August 14th, 2003 22:00 GMT

Published in WEEKLY

Geoff Garfield London

Strong fundamentals make capesize and panamax bulkers potentially profitable punts for the “savvy shipowner”. But a surge of orders could rapidly change the outlook, warns a leading bank.

Tight vessel supply and increased deadweight demand mean freight prospects look firm, says the research and strategic planning department of DVB Nedship Bank NV.

Both subsectors of shipping appear to offer investment opportunities, says DVB in a new report, “The Bulk Carrier Market Outlook”.

Those currently milking their capesize herds for up to $40,000 a day (see story this page) are unlikely to dispute the bank’s optimism. DVB says there are sound reasons to believe the run can continue. Even so, owners swayed into ordering newbuildings could be caught out by the next freight-cycle dip, which is projected for 2007.

For the time being, however, average six-month time-charter rates for capesize bulkers have increased by 77% for the first five months of 2003 and now stand at $24,698 per day. This compares with an average $13,900 in 2002, says the report.

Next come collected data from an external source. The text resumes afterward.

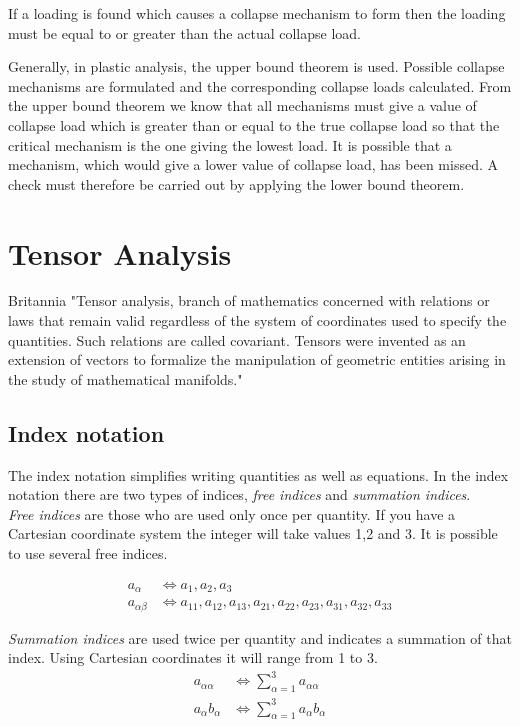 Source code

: If a loading is found which causes a collapse mechanism to form then the loading must be equal to or greater than the actual collapse load.

Generally, in plastic analysis, the upper bound theorem is used. Possible collapse mechanisms are formulated and the corresponding collapse loads calculated. From the upper bound theorem we know that all mechanisms must give a value of collapse load which is greater than or equal to the true collapse load so that the critical mechanism is the one giving the lowest load. It is possible that a mechanism, which would give a lower value of collapse load, has been missed. A check must therefore be carried out by applying the lower bound theorem.




\section{Tensor Analysis}

Britannia
"Tensor analysis, branch of mathematics concerned with relations or laws that remain valid regardless of the system of coordinates used to specify the quantities. Such relations are called covariant. Tensors were invented as an extension of vectors to formalize the manipulation of geometric entities arising in the study of mathematical manifolds."

\subsection{Index notation}
The index notation simplifies writing quantities as well as equations. In the index notation there are two types of indices, \textit{free indices} and \textit{summation indices}.\\

\textit{Free indices} are those who are used only once per quantity. If you have a Cartesian coordinate system the integer will take values 1,2 and 3. It is possible to use several free indices.

\begin{align*} 
    a_\alpha  &\Leftrightarrow a_1 , a_2, a_3 \\ 
   a_{\alpha \beta}  &\Leftrightarrow a_{11},a_{12},a_{13},a_{21},a_{22},a_{23},a_{31},a_{32},a_{33}
\end{align*}

\textit{Summation indices} are used twice per quantity and indicates a  summation of that index. Using Cartesian coordinates it will range from 1 to 3.
\begin{align*} 
    a_{\alpha \alpha}  &\Leftrightarrow \sum\limits_{\alpha=1}^3  a_{\alpha \alpha} \\ 
   a_{\alpha}b_\alpha  &\Leftrightarrow \sum\limits_{\alpha=1}^3  a_{\alpha}b_\alpha 
\end{align*}

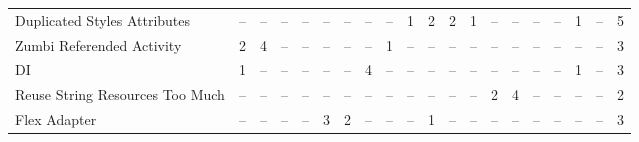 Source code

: \begin{table*}[t]
\begin{tabular}{@{}p{4cm}|p{.2cm}p{.2cm}p{.2cm}p{.2cm}p{.2cm}p{.2cm}p{.2cm}p{.2cm}p{.2cm}p{.4cm}p{.4cm}p{.4cm}p{.4cm}p{.4cm}p{.4cm}p{.4cm}p{.4cm}p{.4cm}|p{1.5cm}@{}}
Duplicated Styles Attributes				& \multicolumn{1}{c}{--}		& \multicolumn{1}{c}{--}		& \multicolumn{1}{c}{--}	& \multicolumn{1}{c}{--}	& \multicolumn{1}{c}{--}	& \multicolumn{1}{c}{--}	& \multicolumn{1}{c}{--}	& \multicolumn{1}{c}{--}	& \multicolumn{1}{c}{1}	& \multicolumn{1}{c}{2}	& \multicolumn{1}{c}{2}	& \multicolumn{1}{c}{1}	& \multicolumn{1}{c}{--}	& \multicolumn{1}{c}{--}	& \multicolumn{1}{c}{--}	& \multicolumn{1}{c}{--}	& \multicolumn{1}{c}{1}	& \multicolumn{1}{c}{--} 		& \multicolumn{1}{|c}{5} \\
Zumbi Referended Activity					& \multicolumn{1}{c}{2}		& \multicolumn{1}{c}{4}		& \multicolumn{1}{c}{--}	& \multicolumn{1}{c}{--}	& \multicolumn{1}{c}{--}	& \multicolumn{1}{c}{--}	& \multicolumn{1}{c}{--}	& \multicolumn{1}{c}{1}	& \multicolumn{1}{c}{--}	& \multicolumn{1}{c}{--}	& \multicolumn{1}{c}{--}	& \multicolumn{1}{c}{--}	& \multicolumn{1}{c}{--}	& \multicolumn{1}{c}{--}	& \multicolumn{1}{c}{--}	& \multicolumn{1}{c}{--}	& \multicolumn{1}{c}{--}	& \multicolumn{1}{c}{--} 		& \multicolumn{1}{|c}{3} \\
DI											& \multicolumn{1}{c}{1}		& \multicolumn{1}{c}{--}		& \multicolumn{1}{c}{--}	& \multicolumn{1}{c}{--}	& \multicolumn{1}{c}{--}	& \multicolumn{1}{c}{--}	& \multicolumn{1}{c}{4}	& \multicolumn{1}{c}{--}	& \multicolumn{1}{c}{--}	& \multicolumn{1}{c}{--}	& \multicolumn{1}{c}{--}	& \multicolumn{1}{c}{--}	& \multicolumn{1}{c}{--}	& \multicolumn{1}{c}{--}	& \multicolumn{1}{c}{--}	& \multicolumn{1}{c}{--}	& \multicolumn{1}{c}{1}	& \multicolumn{1}{c}{--} 		& \multicolumn{1}{|c}{3} \\
Reuse String Resources Too Much				& \multicolumn{1}{c}{--}		& \multicolumn{1}{c}{--}		& \multicolumn{1}{c}{--}	& \multicolumn{1}{c}{--}	& \multicolumn{1}{c}{--}	& \multicolumn{1}{c}{--}	& \multicolumn{1}{c}{--}	& \multicolumn{1}{c}{--}	& \multicolumn{1}{c}{--}	& \multicolumn{1}{c}{--}	& \multicolumn{1}{c}{--}	& \multicolumn{1}{c}{--}	& \multicolumn{1}{c}{2}	& \multicolumn{1}{c}{4}	& \multicolumn{1}{c}{--}	& \multicolumn{1}{c}{--}	& \multicolumn{1}{c}{--}	& \multicolumn{1}{c}{--} 		& \multicolumn{1}{|c}{2} \\
Flex Adapter								& \multicolumn{1}{c}{--}		& \multicolumn{1}{c}{--}		& \multicolumn{1}{c}{--}	& \multicolumn{1}{c}{--}	& \multicolumn{1}{c}{3}	& \multicolumn{1}{c}{2}	& \multicolumn{1}{c}{--}	& \multicolumn{1}{c}{--}	& \multicolumn{1}{c}{--}	& \multicolumn{1}{c}{1}	& \multicolumn{1}{c}{--}	& \multicolumn{1}{c}{--}	& \multicolumn{1}{c}{--}	& \multicolumn{1}{c}{--}	& \multicolumn{1}{c}{--}	& \multicolumn{1}{c}{--}	& \multicolumn{1}{c}{--}	& \multicolumn{1}{c}{--} 		& \multicolumn{1}{|c}{3} \\

\end{tabular}
\end{table*}
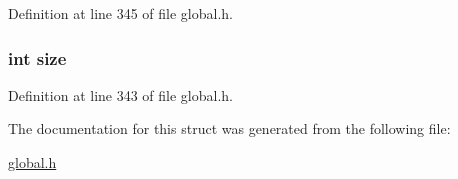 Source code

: Definition at line 345 of file global.\-h.

\hypertarget{struct__octHeap_a439227feff9d7f55384e8780cfc2eb82}{
\subsubsection[{size}]{\setlength{\rightskip}{0pt plus 5cm}int size}}\label{struct__octHeap_a439227feff9d7f55384e8780cfc2eb82}


Definition at line 343 of file global.\-h.



The documentation for this struct was generated from the following file\-:\begin{DoxyCompactItemize}
\item 
\hyperlink{global_8h}{global.\-h}\end{DoxyCompactItemize}
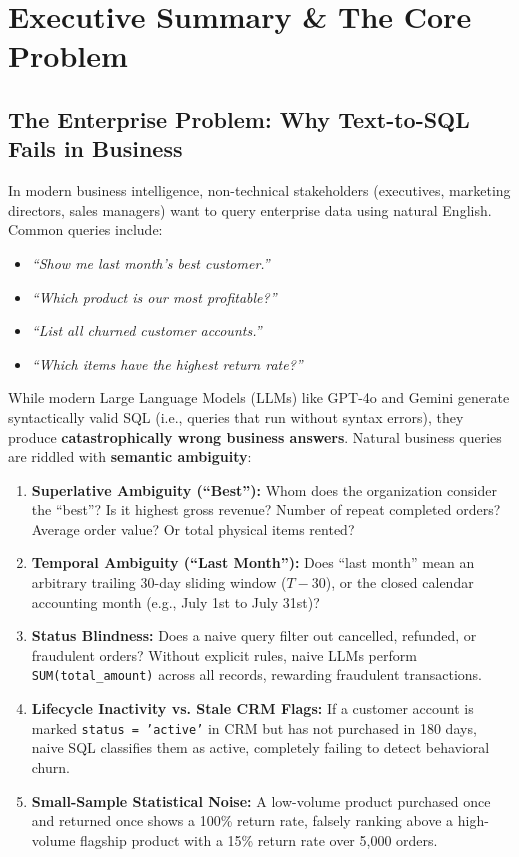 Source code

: \documentclass[10pt,a4paper]{article}
\begin{document}
\tableofcontents
\newpage

\section{Executive Summary \& The Core Problem}

\subsection{The Enterprise Problem: Why Text-to-SQL Fails in Business}
In modern business intelligence, non-technical stakeholders (executives, marketing directors, sales managers) want to query enterprise data using natural English. Common queries include:
\begin{itemize}[leftmargin=*]
    \item \textit{``Show me last month's best customer.''}
    \item \textit{``Which product is our most profitable?''}
    \item \textit{``List all churned customer accounts.''}
    \item \textit{``Which items have the highest return rate?''}
\end{itemize}

While modern Large Language Models (LLMs) like GPT-4o and Gemini generate syntactically valid SQL (i.e., queries that run without syntax errors), they produce \textbf{catastrophically wrong business answers}. Natural business queries are riddled with \textbf{semantic ambiguity}:
\begin{enumerate}
    \item \textbf{Superlative Ambiguity (``Best''):} Whom does the organization consider the ``best''? Is it highest gross revenue? Number of repeat completed orders? Average order value? Or total physical items rented?
    \item \textbf{Temporal Ambiguity (``Last Month''):} Does ``last month'' mean an arbitrary trailing 30-day sliding window ($T-30$), or the closed calendar accounting month (e.g., July 1st to July 31st)?
    \item \textbf{Status Blindness:} Does a naive query filter out cancelled, refunded, or fraudulent orders? Without explicit rules, naive LLMs perform \texttt{SUM(total\_amount)} across all records, rewarding fraudulent transactions.
    \item \textbf{Lifecycle Inactivity vs. Stale CRM Flags:} If a customer account is marked \texttt{status = 'active'} in CRM but has not purchased in 180 days, naive SQL classifies them as active, completely failing to detect behavioral churn.
    \item \textbf{Small-Sample Statistical Noise:} A low-volume product purchased once and returned once shows a 100\% return rate, falsely ranking above a high-volume flagship product with a 15\% return rate over 5,000 orders.
\end{enumerate}
\end{document}
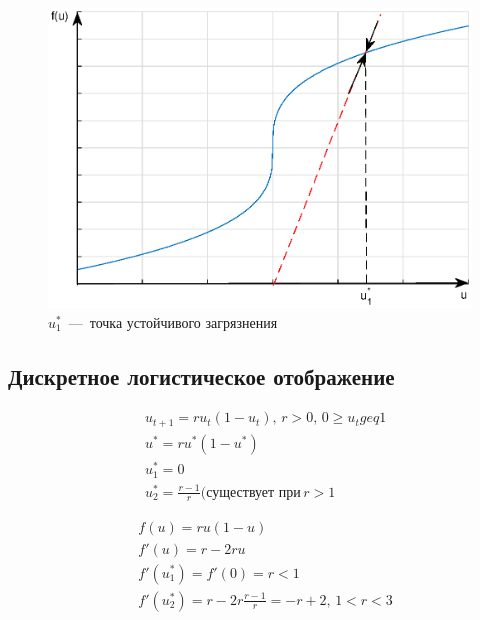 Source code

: \pagebreak

\begin{figure}[t]
\begin{center}
\includegraphics[width=0.5\linewidth]{ch1/ch1_fig4.eps}
\caption{$u_1^*$~---~точка устойчивого загрязнения}
\label{ch1.fig4}
\end{center}
\end{figure}

\subsection*{Дискретное логистическое отображение}
\begin{multicols}{2}
\begin{equation*}
\begin{aligned}
&u_{t+1} = ru_t (1 - u_t), \, r>0, \, 0 \geq u_t geq 1\\
&u^* = r u^* (1 - u^*)\\
&u_1^* = 0\\
&u_2^* = \frac{r - 1}{r} (\text{существует при}\, r>1
\end{aligned}
\end{equation*}

\begin{equation*}
\begin{aligned}
&f(u) = ru(1 - u)\\
&f'(u) = r - 2ru\\
&f'(u_1^*) = f'(0) = r < 1\\
&f'(u_2^*) = r - 2r \frac{r - 1}{r} = -r + 2, \, 1<r<3
\end{aligned}
\end{equation*}
\end{multicols}

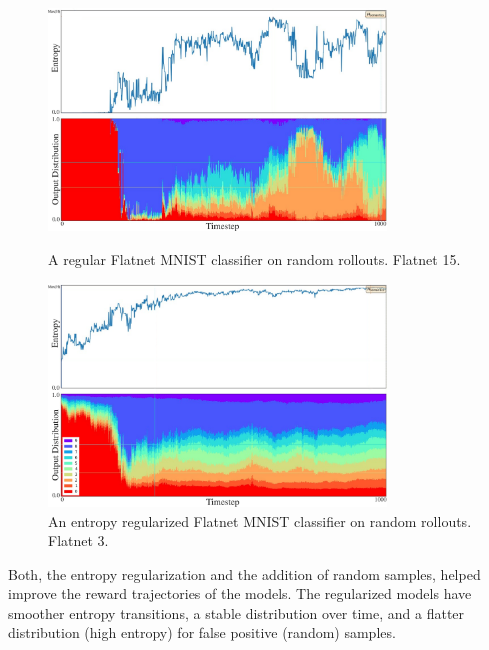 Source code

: \begin{figure}[H]
    \centering
    \includegraphics[width=0.8\textwidth]{images/Flatnet 15.pdf}
    \caption[A regular Flatnet MNIST classifier on random rollouts.]{A regular Flatnet MNIST classifier on random rollouts. Flatnet 15.}
    \includegraphics[width=0.8\textwidth]{images/Flatnet 3.pdf}
    \caption[An entropy regularized Flatnet MNIST classifier on random rollouts.]{An entropy regularized Flatnet MNIST classifier on random rollouts. Flatnet 3.}
    \label{fig:flatnet-comparison}
\end{figure}

Both, the entropy regularization and the addition of random samples, helped improve the reward trajectories of the models.
The regularized models have smoother entropy transitions, a stable distribution over time, and a flatter distribution (high entropy) for false positive (random) samples.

It highlights one forecast that in 2004, dry-bulk deadweight will grow by 4.8% to 276.7 million dwt because of the booming steel industry. However, it is then that time-charter rates across all dry-bulk segments are projected to peak.

Stronger bulker earnings have lifted both secondhand and newbuilding prices. However, only marginal short-term firming is now expected. Surplus yard capacity should subdue price hikes longer-term. “Six months into the current upswing, newbuilding prices are still 30% lower than at the same point in the cycle during 1995 but on a par with prices seen during the 2000 cyclical upturn,” DVB said.

So far, bulk-carrier orders lag behind the strong improvement in freight rates and owners’ appetite for tanker newbuildings.

Sven Oldendorff and S Riaz Khan of DVB say political events may distort market projections but the Asian economies, particularly the new “locomotive”, China, will continue to be the driving force behind bulkers.

Chinese steel output increased by over 30 million tonnes (mt) last year to exceed 200 mt, while Japan recorded almost 108 mt, its highest steel output since 1990.

This spurred the 20 mt global rise in iron-ore consumption in 2002 to a record level. Chinese consumption is projected to rise by another 28 mt through 2004.

DVB, whose shipping operations are led by Dagfinn Lunde, lists various reasons why Chinese iron-ore imports should remain buoyant — including difficult domestic mining conditions and ore quality — but questions how long its strong steel industry can sustain demand.

Asian coal consumption is projected to grow at an average of 4% year-on-year and imports in 2007 could breach 400 mt, up 33% on 2000.

The bank points to a “real opportunity” for Chinese owners to expand on the capesize front, where they only control 55 vessels. Overall, the world capesize and panamax fleets will not meet forecast demand from charterers unless the Japanese change their five-year restriction on tonnage age for coal contracts.

In summary, DVB says projections point to sustained high growth for the three main commodities of iron ore, coal and grain between 2003 and 2006.

Grains are expected to see average growth of 8.5% in the period year-on-year, well ahead of iron ore and coal (2.4% and 1.7%). “But considering the high volume behind [iron ore and coal], firm demand for bulk carriers can be expected,” adds the report.

By 2008, capesize demand is expected to reach 108.1 million dwt, overtaking handymaxes at 107.6 million dwt.